Cardiac hypertrophy and fibrosis in chronic L-NAME-treated AT2 receptor-deficient mice.

The role of angiotensin II type 1 (AT1) and type 2 (AT2) receptors in cardiac hypertrophy and fibrosis is incompletely understood. The availability of AT2 receptor-deficient mice (AT2 -/y) makes it possible to study the effects of AT1 receptors without the confounding influence of AT2 receptor activity. To test the hypothesis that the AT2 receptor affords protection from left ventricular hypertrophy and fibrosis in chronic hypertension induced by N-nitro-L-arginine methyl ester (L-NAME).
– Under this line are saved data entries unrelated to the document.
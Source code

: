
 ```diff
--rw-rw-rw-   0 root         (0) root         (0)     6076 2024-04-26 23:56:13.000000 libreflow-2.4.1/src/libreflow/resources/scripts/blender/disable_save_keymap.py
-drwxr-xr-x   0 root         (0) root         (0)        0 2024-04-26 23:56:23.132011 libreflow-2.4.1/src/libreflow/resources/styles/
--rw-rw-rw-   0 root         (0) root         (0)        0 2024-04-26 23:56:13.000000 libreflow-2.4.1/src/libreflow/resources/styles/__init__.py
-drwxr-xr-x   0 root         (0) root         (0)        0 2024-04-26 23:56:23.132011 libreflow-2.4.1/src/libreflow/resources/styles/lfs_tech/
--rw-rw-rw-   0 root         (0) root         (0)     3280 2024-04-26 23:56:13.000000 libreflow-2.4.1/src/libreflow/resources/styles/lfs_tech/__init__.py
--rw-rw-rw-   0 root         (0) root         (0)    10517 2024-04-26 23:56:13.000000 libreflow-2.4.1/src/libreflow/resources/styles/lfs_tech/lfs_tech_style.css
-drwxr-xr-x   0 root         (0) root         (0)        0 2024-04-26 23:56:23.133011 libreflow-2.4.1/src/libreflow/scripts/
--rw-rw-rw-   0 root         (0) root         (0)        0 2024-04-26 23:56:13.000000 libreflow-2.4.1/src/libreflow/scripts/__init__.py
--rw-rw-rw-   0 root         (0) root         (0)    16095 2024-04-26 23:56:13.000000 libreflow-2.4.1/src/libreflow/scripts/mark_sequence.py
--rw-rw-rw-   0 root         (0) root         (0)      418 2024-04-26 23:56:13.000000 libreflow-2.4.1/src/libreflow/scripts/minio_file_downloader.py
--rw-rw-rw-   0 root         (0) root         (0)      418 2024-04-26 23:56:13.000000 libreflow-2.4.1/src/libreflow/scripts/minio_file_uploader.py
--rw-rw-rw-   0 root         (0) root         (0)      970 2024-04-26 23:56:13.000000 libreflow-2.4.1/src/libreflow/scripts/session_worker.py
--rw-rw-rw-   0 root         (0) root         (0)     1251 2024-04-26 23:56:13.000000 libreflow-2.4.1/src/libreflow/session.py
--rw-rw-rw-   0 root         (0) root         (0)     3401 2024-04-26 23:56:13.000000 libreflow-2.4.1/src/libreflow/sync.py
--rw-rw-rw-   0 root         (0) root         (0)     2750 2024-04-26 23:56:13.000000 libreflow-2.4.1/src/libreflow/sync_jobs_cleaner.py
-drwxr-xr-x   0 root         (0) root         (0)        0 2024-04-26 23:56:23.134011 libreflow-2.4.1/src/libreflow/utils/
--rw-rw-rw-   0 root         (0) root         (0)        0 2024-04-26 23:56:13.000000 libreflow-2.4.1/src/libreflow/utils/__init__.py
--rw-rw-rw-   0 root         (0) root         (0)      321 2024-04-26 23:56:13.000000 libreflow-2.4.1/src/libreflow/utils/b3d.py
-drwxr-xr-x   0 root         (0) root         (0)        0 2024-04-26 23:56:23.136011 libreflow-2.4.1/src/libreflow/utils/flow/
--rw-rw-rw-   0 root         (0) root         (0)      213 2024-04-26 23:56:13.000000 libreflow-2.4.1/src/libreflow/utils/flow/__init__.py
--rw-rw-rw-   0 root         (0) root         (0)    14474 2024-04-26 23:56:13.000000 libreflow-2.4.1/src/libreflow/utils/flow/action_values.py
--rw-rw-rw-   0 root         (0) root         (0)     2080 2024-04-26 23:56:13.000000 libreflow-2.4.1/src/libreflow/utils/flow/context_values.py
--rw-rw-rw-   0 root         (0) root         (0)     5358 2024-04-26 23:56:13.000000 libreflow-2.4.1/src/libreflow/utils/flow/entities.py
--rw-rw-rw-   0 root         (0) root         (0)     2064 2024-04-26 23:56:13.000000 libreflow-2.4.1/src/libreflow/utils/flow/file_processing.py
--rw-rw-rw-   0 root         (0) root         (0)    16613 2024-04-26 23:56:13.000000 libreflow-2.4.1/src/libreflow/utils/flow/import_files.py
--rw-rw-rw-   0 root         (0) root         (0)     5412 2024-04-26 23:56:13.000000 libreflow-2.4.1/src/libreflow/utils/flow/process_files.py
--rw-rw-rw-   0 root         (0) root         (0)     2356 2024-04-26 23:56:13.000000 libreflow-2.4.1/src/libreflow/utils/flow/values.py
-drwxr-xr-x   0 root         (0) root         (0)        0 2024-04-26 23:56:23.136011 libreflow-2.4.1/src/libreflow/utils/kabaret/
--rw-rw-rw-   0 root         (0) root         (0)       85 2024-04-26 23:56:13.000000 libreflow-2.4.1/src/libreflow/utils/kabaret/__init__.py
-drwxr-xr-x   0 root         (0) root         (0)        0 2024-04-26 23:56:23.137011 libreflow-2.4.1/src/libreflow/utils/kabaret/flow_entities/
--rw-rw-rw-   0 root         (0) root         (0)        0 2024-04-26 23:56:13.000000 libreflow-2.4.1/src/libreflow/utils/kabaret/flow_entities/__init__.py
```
Four groups of mice were studied over a period of 3 weeks: AT2 -/y mice with and without L-NAME, and AT2 +/y mice with and without L-NAME. Blood pressure and heart rate were monitored by telemetry in groups of AT2 +/y and AT2 -/y mice for 4 weeks. L-NAME groups received the compound in drinking water for the last 3 weeks. We determined left ventricular AT1 receptor expression, cardiac hypertrophy and fibrosis, with and without L-NAME treatment. We used a miniaturized conductance-manometer system to measure pressure-volume loops at the time when the animals were killed. AT2 -/y mice treated with L-NAME showed worse left ventricular hypertrophy, more perivascular fibrosis and greater concentrations of brain natriuretic peptide than did AT2 +/y mice treated with L-NAME. The end-systolic pressure-volume relationship, an index of left ventricular contractility, was decreased in AT2 -/y mice treated with L-NAME. The AT2 receptor is not essential for development of L-NAME-induced cardiac hypertrophy, fibrosis and concomitant changes in left ventricular performance. In contrast, the AT2 receptor offers a protective effect.